If the HW can fragment the encoded frames over multiple capture buffers, then it
should do so. The driver should set V4L2_FMT_FLAG_CONTINUOUS_BYTESTREAM for
this. However, this feature should probably be expliticly requested. This can be
done through a new V4L2_PIX_FMT_FLAG_ flag. Some more discussion is needed for this.

Nicolas mentioned that some codec drivers used to return wrong values for
ENUM_FRAMEINTERVALS (swapped numerator/denominator): v4l2-compliance should check
if the returned values are sane.

Nicolas also mentioned that it is not clear how drivers should round S_FMT
resolutions for codecs: this is currently driver specific. He would like this
to be documented (and checked) as rounding up.

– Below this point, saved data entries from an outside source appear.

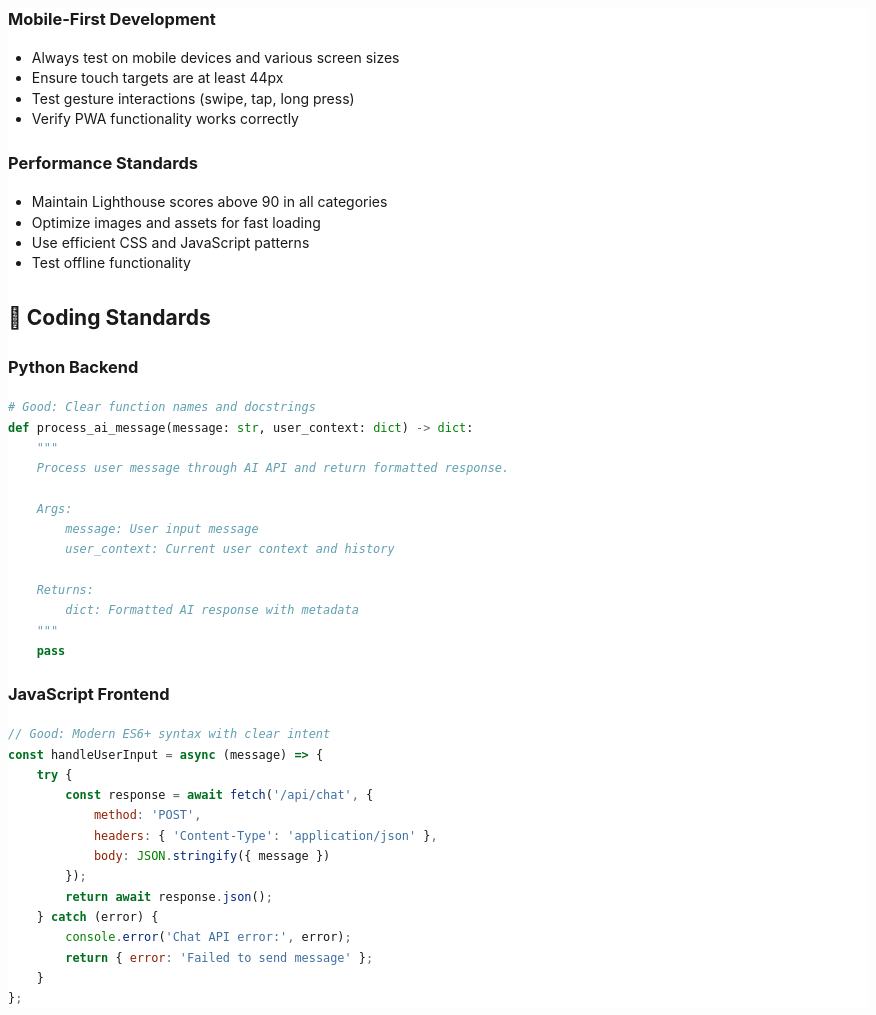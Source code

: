 ### Mobile-First Development

- Always test on mobile devices and various screen sizes
- Ensure touch targets are at least 44px
- Test gesture interactions (swipe, tap, long press)
- Verify PWA functionality works correctly

### Performance Standards

- Maintain Lighthouse scores above 90 in all categories
- Optimize images and assets for fast loading
- Use efficient CSS and JavaScript patterns
- Test offline functionality

## 📝 Coding Standards

### Python Backend

```python
# Good: Clear function names and docstrings
def process_ai_message(message: str, user_context: dict) -> dict:
    """
    Process user message through AI API and return formatted response.
    
    Args:
        message: User input message
        user_context: Current user context and history
    
    Returns:
        dict: Formatted AI response with metadata
    """
    pass
```

### JavaScript Frontend

```javascript
// Good: Modern ES6+ syntax with clear intent
const handleUserInput = async (message) => {
    try {
        const response = await fetch('/api/chat', {
            method: 'POST',
            headers: { 'Content-Type': 'application/json' },
            body: JSON.stringify({ message })
        });
        return await response.json();
    } catch (error) {
        console.error('Chat API error:', error);
        return { error: 'Failed to send message' };
    }
};
```

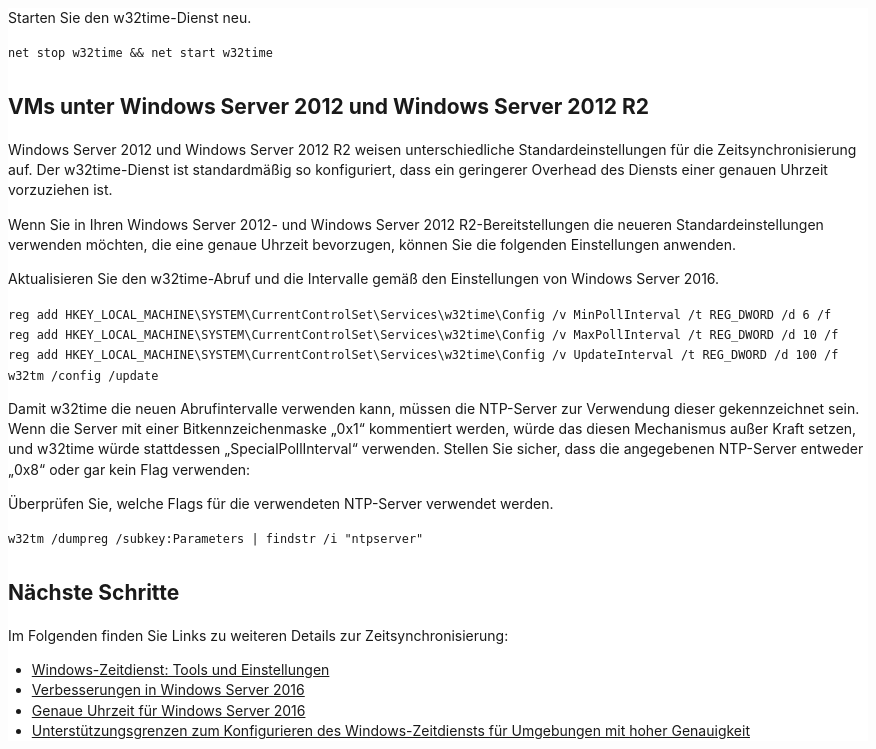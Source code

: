 Starten Sie den w32time-Dienst neu.

```
net stop w32time && net start w32time
```


## <a name="windows-server-2012-and-r2-vms"></a>VMs unter Windows Server 2012 und Windows Server 2012 R2 

Windows Server 2012 und Windows Server 2012 R2 weisen unterschiedliche Standardeinstellungen für die Zeitsynchronisierung auf. Der w32time-Dienst ist standardmäßig so konfiguriert, dass ein geringerer Overhead des Diensts einer genauen Uhrzeit vorzuziehen ist. 

Wenn Sie in Ihren Windows Server 2012- und Windows Server 2012 R2-Bereitstellungen die neueren Standardeinstellungen verwenden möchten, die eine genaue Uhrzeit bevorzugen, können Sie die folgenden Einstellungen anwenden.

Aktualisieren Sie den w32time-Abruf und die Intervalle gemäß den Einstellungen von Windows Server 2016.

```
reg add HKEY_LOCAL_MACHINE\SYSTEM\CurrentControlSet\Services\w32time\Config /v MinPollInterval /t REG_DWORD /d 6 /f
reg add HKEY_LOCAL_MACHINE\SYSTEM\CurrentControlSet\Services\w32time\Config /v MaxPollInterval /t REG_DWORD /d 10 /f
reg add HKEY_LOCAL_MACHINE\SYSTEM\CurrentControlSet\Services\w32time\Config /v UpdateInterval /t REG_DWORD /d 100 /f
w32tm /config /update
```

Damit w32time die neuen Abrufintervalle verwenden kann, müssen die NTP-Server zur Verwendung dieser gekennzeichnet sein. Wenn die Server mit einer Bitkennzeichenmaske „0x1“ kommentiert werden, würde das diesen Mechanismus außer Kraft setzen, und w32time würde stattdessen „SpecialPollInterval“ verwenden. Stellen Sie sicher, dass die angegebenen NTP-Server entweder „0x8“ oder gar kein Flag verwenden:

Überprüfen Sie, welche Flags für die verwendeten NTP-Server verwendet werden.

```
w32tm /dumpreg /subkey:Parameters | findstr /i "ntpserver"
```

## <a name="next-steps"></a>Nächste Schritte

Im Folgenden finden Sie Links zu weiteren Details zur Zeitsynchronisierung:

- [Windows-Zeitdienst: Tools und Einstellungen](/windows-server/networking/windows-time-service/windows-time-service-tools-and-settings)
- [Verbesserungen in Windows Server 2016](/windows-server/networking/windows-time-service/windows-server-2016-improvements)
- [Genaue Uhrzeit für Windows Server 2016](/windows-server/networking/windows-time-service/accurate-time)
- [Unterstützungsgrenzen zum Konfigurieren des Windows-Zeitdiensts für Umgebungen mit hoher Genauigkeit](/windows-server/networking/windows-time-service/support-boundary)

Touched upon but not really discussed in-depth: SVC (Scalable Video Coding)
support.

Action Items
------------

Hans Verkuil:

- Ask Cisco colleagues which bitrate-related parameters have to be per-frame for
  an encoder
- make stateful encoder infrastructure + documentation for the missing bits
- investigate using different sizes for metadata controls in the control framework:
  is this possible?

Michael Tretter:

- Support the new encoder stateful controls in the driver

Tomasz Figa:

- look up AMD encoder support

Boris Brezillon:

- send v3 of hantro g1 fixes

Nicolas Dufresne:

- look into multiview and sublayers support

Paul Kocialkowski:

- check metadata controls against the standards and update the docs if needed

Ezequiel Garcia and Boris Brezillon:

- add VP9 support